By Don Heckman
It took a while for the party to fully get underway Saturday night during Baaba Maal’s performance at Royce Hall. UCLA Live Director David Sefton had opened the evening in his typically jocular fashion, suggesting that he fully expected the audience to respond in the appropriate fashion to the irresistible rhythms of Maal and his musicians. But it wasn’t until the last few numbers that the crowd – urged on by the dynamic percussive pyrotechnics of tama (talking drum) player Massamba Diop – began to fill the aisles. It was the familiar climactic buildup to the conclusion of Maal’s concerts, in which listeners fill the stage, with the most extroverted (and the most terpsichorean) among them demonstrating their African dance moves.
Maal’s come a long way since the more intimate song-making of his 2001 album, Missing You, and a substantial portion of his program was devoted to the material on last year’s Television CD. Like Caetano Veloso, who performed at the Greek Theatre last Thursday, Senegal’s Maal embraced the now-global elements of American rock, funk and pop, while trying to retain the connections with his own roots. In Maal’s case, the music also revealed the impact that Latin American music – from Cuba and the Caribbean to Brazil and Argentina – has had upon African pop musicians over the past few decades.
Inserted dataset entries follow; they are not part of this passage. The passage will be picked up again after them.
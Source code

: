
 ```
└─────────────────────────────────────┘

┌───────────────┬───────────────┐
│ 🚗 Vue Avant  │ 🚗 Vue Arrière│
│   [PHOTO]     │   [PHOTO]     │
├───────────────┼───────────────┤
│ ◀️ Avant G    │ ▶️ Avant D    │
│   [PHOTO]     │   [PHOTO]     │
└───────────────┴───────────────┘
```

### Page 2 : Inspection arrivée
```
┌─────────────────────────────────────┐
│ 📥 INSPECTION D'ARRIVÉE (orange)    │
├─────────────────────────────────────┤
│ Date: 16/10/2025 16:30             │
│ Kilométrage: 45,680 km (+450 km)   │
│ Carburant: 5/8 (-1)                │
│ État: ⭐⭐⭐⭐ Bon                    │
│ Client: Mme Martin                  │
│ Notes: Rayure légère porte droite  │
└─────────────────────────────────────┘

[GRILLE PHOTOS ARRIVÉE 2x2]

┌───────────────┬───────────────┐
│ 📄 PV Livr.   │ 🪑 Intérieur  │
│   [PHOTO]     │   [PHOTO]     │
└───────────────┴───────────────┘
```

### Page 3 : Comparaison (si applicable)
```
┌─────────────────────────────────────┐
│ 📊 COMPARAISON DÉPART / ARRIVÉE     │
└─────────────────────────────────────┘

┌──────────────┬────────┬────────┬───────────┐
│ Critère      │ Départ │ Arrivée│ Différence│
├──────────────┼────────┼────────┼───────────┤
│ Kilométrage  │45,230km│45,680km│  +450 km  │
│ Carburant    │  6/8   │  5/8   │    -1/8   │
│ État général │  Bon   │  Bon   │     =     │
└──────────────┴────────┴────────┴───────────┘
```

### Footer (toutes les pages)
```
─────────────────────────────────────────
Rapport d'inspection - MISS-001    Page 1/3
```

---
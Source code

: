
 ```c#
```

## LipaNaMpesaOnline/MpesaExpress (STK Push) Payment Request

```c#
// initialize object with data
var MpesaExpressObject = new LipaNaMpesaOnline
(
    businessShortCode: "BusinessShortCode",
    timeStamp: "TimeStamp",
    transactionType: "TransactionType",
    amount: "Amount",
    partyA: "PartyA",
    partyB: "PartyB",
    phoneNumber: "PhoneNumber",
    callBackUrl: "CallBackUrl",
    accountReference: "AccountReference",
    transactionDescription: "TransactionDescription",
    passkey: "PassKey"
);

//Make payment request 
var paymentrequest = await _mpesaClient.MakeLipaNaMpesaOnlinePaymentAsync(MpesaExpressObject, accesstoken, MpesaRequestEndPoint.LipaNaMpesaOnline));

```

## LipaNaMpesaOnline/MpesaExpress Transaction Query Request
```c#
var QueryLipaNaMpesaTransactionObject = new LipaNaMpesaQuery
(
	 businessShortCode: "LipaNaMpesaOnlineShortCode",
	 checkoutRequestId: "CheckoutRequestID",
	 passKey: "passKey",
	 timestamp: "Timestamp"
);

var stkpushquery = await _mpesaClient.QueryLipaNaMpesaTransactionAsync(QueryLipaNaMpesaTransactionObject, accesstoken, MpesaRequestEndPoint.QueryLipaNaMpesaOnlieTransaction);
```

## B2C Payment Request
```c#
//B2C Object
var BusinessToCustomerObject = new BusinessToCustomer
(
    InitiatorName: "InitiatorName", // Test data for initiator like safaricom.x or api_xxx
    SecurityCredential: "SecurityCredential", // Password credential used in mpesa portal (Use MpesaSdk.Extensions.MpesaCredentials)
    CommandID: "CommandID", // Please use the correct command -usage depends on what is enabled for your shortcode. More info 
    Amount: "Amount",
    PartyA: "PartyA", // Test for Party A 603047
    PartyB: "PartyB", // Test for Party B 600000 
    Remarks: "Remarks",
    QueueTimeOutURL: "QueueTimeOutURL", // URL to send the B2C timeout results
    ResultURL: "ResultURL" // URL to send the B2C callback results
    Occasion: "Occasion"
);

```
Regardless of the stylistic diversity, however, it was the charismatic Maal who was the evening’s driving force. His voice, with its capacity to move effortlessly from purring calmness to soaring lyricism and leonine shouts, is one of world music’s most mesmerizing sounds. And he offered it in plentiful fashion, often interacting with individual musicians in his colorful ensemble, frequently engaging in dramatic – sometimes whimsical — encounters with Diop. Between numbers, many of his remarks emphasized the work he continues to do to alleviate poverty, lack of education and the treatment of women (notably so in his song, “African Woman”).
Other touching moments included his pensive opening number, “Tindo Quando,” exchanges with long-time musical inspiration, blind singer and griot, Mansour Seck, as well as the occasional reach back into earlier material. At their best, they recalled the more traditional orientation of Maal’s work, counterbalancing other pieces -– especially the songs from Television – in which the rich, fundamental, multi-layered rhythms of Senegal and West Africa had been replaced by the groove-oriented drive of Afro-pop, funk and rock. Entertaining as those pop-directed results may have been, it was hard not to feel that something valuable had been set aside in the quest for global togetherness.
Still, when Maal, his musicians and the audience members began the final, on-stage rave-up, such objections were easy to set aside in the high spirited return to the communal sharing of dance and song that is an equally fundamental aspect of African musical culture.